New regulation puts water providers under pressure

The water regulator Ofwat’s latest price review is its most thorough and stringent to date, so how are water providers responding? 

Ofwat PR19 is the water regulator’s most comprehensive and stringent price review yet and has been billed as a game-changer for the way in which the UK’s water industry operates.

Delivered earlier this month, Ofwat PR19 is the latest judgment on the revised plans, known as draft determinations, of 14 water companies in England and Wales, with those of three others already fast-tracked in recognition of their high quality.

Savvy water companies will be ensuring their customer experience is exemplary in the next few years

Created by the water companies in consultation with their customers, the plans are used to set price, service and incentive packages for the next five years, and revolve around the four key pillars of efficiency, resilience, innovation and customer service.

The latest determinations have been heavily scrutinised by Ofwat and as a result water companies are now expected to take advantage of falling costs and greater business efficiencies to find an additional £12 billion of spending above business-as-usual costs and planned investments.

What Ofwat PR19 means for customers

Ofwat chief executive Rachel Fletcher describes the review as containing “seriously stretching goals for the sector”, with targets including cutting pollution incidents by more than a third, reducing supply interruptions by almost two-thirds and staunching leaks that will save water equivalent to the needs of Manchester, Leeds, Leicester and Cardiff.

There are also measures to help 1.5 million customers who are struggling to pay, while water companies are expected to cut bills by an average of £50 a year.

Most water companies have remained tight lipped about the review and have until the end of August to object by providing evidence that it will prevent them from delivering services to customers and the environment. Final determinations will be released in December.

However, Shane Anderson, head of economic regulation at Seven Trent Water, one of the fast-tracked companies, says:  “We enter every review expecting it to be demanding and it’s right that they are if we’re going to deliver the best possible balance of outcome for customers.

“One of the strongest ideas that has come out of this review, and industry-wide discussions subsequently, is social purpose: the idea that as a provider of an essential public service we have huge potential to deliver more for the environment and society.”

Steve Mogford, chief executive at United Utilities (UU), whose plans also received an early seal of approval, agrees. “PR19 reflects a public issue around conscience and that means ensuring you behave appropriately,” he says.

All companies have different challenges. For UU, we have to work harder on things like deprivation, helping people who are struggling. We also have to work harder on issues of flooding because of the environmental conditions we have in the North West.”

Innovation in the water supply

Resilience of supply was among key criteria in the review, with innovation seen as playing an important role in helping the industry maintain and manage a network of some 800,000 kilometres of ageing sewers and water supply pipes.

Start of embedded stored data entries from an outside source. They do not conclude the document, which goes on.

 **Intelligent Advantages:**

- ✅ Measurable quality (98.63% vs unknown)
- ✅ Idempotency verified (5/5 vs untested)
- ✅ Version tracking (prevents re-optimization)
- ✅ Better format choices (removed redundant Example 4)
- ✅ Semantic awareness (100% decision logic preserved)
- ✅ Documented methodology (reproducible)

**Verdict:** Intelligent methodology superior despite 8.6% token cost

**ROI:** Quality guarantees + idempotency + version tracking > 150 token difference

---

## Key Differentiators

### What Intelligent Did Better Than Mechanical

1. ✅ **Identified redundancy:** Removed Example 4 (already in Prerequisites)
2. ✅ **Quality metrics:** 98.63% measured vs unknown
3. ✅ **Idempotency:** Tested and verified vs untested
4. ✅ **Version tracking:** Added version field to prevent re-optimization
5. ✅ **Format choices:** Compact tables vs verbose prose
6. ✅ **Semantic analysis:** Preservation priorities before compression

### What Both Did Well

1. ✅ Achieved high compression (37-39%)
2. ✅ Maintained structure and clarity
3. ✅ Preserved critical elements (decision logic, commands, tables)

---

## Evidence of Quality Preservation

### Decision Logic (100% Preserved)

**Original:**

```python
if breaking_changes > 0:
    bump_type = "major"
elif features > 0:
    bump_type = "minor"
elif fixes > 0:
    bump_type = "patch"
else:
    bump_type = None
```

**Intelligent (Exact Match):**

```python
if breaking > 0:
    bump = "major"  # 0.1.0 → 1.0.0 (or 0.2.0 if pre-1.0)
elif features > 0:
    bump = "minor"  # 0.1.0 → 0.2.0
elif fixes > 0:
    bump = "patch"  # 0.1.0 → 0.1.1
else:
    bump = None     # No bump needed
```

“PR19 has certainly placed even more emphasis on efficiency and innovation,” says Mr Anderson, “but we believe it’s important we drive change rather than just respond to challenge from regulation.

“Innovation is one area where we’ve been proactive to help ready ourselves for future challenges like climate change and population growth.”

This year the company launched the World Water Innovation Fund, bringing together forward-thinking companies from across the UK, Australia and the Americas to create new ways to help manage water resources. “In the future, we want to see more industry-wide collaboration, both nationally and globally, something that Ofwat is also working towards,” he says.

UU has also embraced innovation, from machine-learning packages, which help track the performance of their network, to sniffer dogs that can detect leaks.

Referring to Ofwat’s 2014 price review, Mr Mogford says: “We were initially some distance from Ofwat’s view on efficient costs, so we did a tremendous amount on capital programme costs and took an innovative approach to systems thinking.”

As a result, UU cut its expenditure by £1 billion, the type of saving Ofwat hopes other companies will be able to channel into meeting the latest targets.

Customer service becomes key differentiator

The review has also put the thorny issue of customer service centre stage. Mustafa Atik, energy and utilities expert at customer experience specialists Quadient, says that with so-called Open Water, when customers will have much more choice about who supplies their water, set to become a reality in the next few years, companies need to rethink their customer experience strategy or risk losing out to emerging competitors.

“Water needs to learn from the lessons of other utilities,” he says. “The Big Four energy suppliers have seen their business drop, partly because they weren’t ready for the explosion of consumer power that opening the industry created.

“Savvy water companies will be ensuring their customer experience is exemplary in the next few years, to ensure satisfied customers now and in the next decade. In any commoditised industry, customer experience is one of the last, true differentiators.”